Belfor Holdings Inc. Rated 'B', Subsidiary Belfor USA Group Inc. Downgraded To 'B', On Private Equity Acquisition

  • Birmingham, Mich.-based disaster recovery services provider Belfor Holdings Inc. (Belfor) is being acquired by American Securities, a middle-market private equity firm.
  • We assigned a 'B' issuer credit rating to Belfor Holdings Inc.
  • We assigned issue-level and recovery ratings to the company's proposed $200 million revolving credit facility due 2024 and $585 million first-lien term loan due 2026, with which the company will partially fund the transaction.

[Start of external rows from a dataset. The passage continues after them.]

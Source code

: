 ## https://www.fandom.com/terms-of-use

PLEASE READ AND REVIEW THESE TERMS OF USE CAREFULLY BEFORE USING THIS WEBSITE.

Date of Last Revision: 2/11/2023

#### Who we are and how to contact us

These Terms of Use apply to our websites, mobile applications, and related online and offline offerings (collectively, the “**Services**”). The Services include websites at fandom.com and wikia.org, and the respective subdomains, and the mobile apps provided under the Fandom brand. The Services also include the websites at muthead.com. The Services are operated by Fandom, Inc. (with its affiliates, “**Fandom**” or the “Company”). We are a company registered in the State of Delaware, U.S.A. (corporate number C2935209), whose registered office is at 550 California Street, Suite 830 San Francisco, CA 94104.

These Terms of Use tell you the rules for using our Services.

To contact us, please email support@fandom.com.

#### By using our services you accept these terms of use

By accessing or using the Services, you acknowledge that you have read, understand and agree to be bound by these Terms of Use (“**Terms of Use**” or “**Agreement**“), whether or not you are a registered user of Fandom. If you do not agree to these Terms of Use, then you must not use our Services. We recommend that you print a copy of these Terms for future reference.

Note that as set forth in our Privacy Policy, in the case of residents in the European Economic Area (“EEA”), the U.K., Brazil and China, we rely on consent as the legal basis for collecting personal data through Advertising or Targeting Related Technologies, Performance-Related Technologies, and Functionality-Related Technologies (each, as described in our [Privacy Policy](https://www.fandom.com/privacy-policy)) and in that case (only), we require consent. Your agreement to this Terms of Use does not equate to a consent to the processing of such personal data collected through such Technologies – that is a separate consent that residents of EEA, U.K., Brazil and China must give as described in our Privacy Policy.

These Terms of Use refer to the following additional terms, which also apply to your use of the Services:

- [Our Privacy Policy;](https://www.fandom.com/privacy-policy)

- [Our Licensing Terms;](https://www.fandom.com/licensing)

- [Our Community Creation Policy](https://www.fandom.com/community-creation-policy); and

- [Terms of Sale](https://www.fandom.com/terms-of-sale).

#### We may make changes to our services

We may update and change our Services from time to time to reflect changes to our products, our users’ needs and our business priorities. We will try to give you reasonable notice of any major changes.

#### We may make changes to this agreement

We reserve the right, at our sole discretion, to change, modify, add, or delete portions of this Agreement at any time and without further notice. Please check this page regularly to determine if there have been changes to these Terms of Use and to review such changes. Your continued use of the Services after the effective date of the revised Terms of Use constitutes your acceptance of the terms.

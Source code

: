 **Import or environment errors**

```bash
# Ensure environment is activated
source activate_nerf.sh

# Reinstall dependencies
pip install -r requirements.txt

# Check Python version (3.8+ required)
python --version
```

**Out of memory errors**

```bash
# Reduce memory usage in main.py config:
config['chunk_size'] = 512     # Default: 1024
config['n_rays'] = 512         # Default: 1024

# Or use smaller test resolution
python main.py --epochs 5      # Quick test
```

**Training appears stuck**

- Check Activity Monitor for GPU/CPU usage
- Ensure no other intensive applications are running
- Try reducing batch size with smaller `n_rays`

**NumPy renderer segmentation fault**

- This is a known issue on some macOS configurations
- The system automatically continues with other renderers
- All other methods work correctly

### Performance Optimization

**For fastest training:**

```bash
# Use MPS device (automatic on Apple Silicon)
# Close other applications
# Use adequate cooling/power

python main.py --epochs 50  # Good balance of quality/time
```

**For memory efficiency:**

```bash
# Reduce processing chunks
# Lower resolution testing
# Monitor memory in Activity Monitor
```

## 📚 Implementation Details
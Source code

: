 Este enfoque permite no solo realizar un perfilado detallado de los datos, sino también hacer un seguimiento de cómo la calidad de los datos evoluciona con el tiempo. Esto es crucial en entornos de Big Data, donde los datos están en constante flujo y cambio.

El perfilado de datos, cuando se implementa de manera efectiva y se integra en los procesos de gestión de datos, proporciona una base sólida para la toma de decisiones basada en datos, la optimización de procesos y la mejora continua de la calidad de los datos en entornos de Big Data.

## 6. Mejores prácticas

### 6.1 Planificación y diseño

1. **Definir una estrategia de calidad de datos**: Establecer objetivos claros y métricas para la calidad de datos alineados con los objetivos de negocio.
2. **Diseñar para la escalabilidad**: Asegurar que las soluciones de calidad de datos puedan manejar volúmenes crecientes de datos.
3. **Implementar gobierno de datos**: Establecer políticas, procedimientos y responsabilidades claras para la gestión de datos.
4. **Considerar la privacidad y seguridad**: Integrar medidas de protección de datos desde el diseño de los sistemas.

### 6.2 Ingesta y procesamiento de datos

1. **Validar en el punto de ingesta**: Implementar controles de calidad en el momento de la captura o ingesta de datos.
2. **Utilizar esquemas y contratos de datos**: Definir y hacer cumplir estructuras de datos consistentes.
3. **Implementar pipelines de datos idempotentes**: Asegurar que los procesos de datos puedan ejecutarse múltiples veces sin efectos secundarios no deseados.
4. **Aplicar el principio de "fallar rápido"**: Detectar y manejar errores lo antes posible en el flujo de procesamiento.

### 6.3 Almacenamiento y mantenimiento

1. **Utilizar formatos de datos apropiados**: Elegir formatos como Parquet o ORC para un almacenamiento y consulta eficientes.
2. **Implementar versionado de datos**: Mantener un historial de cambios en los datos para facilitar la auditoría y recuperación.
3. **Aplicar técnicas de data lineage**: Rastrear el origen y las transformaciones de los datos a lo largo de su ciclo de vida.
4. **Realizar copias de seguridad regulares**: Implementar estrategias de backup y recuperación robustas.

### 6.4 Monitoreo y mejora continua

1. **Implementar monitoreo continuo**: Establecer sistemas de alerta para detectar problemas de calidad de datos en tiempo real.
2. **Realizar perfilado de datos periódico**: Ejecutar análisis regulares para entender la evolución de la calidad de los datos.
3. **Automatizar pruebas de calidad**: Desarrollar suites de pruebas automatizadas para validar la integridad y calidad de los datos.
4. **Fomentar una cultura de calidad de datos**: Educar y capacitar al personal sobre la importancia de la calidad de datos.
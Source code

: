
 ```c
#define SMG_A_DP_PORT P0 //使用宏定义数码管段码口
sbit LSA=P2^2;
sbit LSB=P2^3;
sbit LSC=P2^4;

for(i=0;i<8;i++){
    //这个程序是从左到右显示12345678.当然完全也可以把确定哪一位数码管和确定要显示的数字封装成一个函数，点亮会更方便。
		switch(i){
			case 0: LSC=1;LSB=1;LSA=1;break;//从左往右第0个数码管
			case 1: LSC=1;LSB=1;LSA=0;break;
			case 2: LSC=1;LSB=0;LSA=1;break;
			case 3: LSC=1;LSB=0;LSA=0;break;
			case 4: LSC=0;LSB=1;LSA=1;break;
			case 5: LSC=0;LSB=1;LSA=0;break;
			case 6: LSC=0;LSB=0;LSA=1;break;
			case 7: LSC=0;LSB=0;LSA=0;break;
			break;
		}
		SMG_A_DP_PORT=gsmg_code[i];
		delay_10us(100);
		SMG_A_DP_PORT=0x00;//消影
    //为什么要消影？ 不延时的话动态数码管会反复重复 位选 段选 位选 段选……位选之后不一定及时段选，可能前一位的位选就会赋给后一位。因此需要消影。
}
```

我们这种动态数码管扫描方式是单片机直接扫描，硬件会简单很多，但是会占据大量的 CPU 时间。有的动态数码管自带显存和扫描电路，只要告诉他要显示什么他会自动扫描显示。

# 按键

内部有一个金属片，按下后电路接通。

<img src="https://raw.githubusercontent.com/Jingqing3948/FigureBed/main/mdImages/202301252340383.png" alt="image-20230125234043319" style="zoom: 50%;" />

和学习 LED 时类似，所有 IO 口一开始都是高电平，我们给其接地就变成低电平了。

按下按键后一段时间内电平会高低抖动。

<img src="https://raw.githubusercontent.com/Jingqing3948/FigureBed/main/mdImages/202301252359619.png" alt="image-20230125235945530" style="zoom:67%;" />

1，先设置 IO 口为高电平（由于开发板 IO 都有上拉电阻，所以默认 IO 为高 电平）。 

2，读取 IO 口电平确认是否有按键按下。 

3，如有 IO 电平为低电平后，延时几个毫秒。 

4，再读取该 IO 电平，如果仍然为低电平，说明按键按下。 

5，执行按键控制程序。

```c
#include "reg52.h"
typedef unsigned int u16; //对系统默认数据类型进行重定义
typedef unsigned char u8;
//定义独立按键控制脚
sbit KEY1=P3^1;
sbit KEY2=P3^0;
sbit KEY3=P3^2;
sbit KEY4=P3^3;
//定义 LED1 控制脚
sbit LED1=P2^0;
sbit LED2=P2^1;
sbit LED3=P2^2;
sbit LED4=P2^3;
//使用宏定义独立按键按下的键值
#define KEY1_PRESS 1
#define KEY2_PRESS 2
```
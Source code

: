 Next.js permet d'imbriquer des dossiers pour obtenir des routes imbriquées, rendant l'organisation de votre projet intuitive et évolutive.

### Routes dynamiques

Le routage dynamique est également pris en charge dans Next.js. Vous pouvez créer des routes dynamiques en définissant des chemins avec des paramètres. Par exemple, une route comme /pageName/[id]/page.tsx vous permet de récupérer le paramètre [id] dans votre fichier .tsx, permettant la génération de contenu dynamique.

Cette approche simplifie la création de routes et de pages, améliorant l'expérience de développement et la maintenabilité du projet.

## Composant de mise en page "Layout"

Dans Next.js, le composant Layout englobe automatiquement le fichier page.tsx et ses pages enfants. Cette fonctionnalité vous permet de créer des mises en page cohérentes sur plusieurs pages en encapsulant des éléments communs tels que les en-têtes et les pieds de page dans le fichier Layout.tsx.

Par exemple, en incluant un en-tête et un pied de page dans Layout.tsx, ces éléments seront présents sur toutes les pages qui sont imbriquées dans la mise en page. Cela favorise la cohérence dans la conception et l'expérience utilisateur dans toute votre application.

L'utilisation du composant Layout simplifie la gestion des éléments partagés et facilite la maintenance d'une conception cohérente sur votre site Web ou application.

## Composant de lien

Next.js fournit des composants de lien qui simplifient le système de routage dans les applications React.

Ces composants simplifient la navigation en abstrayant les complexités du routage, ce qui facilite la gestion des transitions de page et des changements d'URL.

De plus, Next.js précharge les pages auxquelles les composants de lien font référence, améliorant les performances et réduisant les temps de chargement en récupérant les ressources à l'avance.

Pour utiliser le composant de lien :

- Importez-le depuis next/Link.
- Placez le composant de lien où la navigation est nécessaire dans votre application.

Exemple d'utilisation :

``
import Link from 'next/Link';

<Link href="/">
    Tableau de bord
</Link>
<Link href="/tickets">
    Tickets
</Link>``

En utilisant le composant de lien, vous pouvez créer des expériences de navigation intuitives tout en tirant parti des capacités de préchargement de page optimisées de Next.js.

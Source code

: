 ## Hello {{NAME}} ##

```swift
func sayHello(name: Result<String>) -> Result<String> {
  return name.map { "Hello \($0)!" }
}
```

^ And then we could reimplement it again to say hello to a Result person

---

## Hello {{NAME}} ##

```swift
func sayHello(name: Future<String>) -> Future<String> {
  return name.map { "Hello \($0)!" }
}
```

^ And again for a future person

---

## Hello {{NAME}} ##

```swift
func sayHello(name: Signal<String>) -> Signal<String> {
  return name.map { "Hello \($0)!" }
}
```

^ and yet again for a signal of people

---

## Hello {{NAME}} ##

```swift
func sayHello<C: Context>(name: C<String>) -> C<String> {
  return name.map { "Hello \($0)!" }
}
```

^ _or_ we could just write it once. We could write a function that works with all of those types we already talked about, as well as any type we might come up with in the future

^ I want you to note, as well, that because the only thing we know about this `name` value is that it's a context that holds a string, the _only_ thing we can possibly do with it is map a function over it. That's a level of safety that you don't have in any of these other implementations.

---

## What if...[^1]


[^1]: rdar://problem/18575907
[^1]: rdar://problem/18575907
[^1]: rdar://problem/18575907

The issue rating is 'B' and the recovery rating is '3', indicating our expectation of meaningful (50%-70%; rounded estimate: 55%) recovery in the event of a default.
  • We also lowered the issuer credit rating on operating company Belfor USA Group Inc. and the issue-level ratings related to its existing debt by two notches, to 'B' from 'BB-'.
  • The stable outlook reflects our view that favorable operating trends should be supportive of the current ratings and the new owners will maintain leverage at appropriate levels.
NEW YORK (S&P Global Ratings) Feb. 7, 2019--S&P Global Ratings today took the 
rating actions listed above. The downgrade reflects the increased leverage, to 
about 4.5x over the next 12 months from about 2.7x, and S&P Global Ratings' 
expectation that aggressive financial policy decisions from the new ownership 
could increase leverage further. These decisions could take the form of future 
growth initiatives, acquisitions, or shareholder rewards. 

The stable outlook reflects our expectation that adjusted debt to EBITDA will 
remain between 4x to 6.5x; that future operating trends should be relatively 
predictable; and that debt levels should be manageable even with potential 
deterioration in operating trends or aggressive financial policy decisions 
from the financial sponsors.

We could lower our ratings on Belfor if deteriorating operating trends or 
aggressive financial policy decisions result in adjusted debt to EBITDA 
increasing toward 7x with no clear prospects for recovery. This could happen 
in 2019 if Belfor's revenue contracted by at least 25% while its EBITDA margin 
weakened by more than 200 basis points (bps). While we believe a portion of 
Belfor's business is recurring, demand for its damage restoration services is 
difficult to predict, and circumstances could force the company to reduce 
pricing to stay competitive. We could also lower our ratings if tight headroom 
under the company's proposed financial covenants or negative free cash flows 
translates into constrained liquidity.

While less likely in the next year, we could raise our ratings on Belfor if 
operating trends continue to improve and if leverage remains below 5x, 
inclusive of acquisitions and shareholder rewards.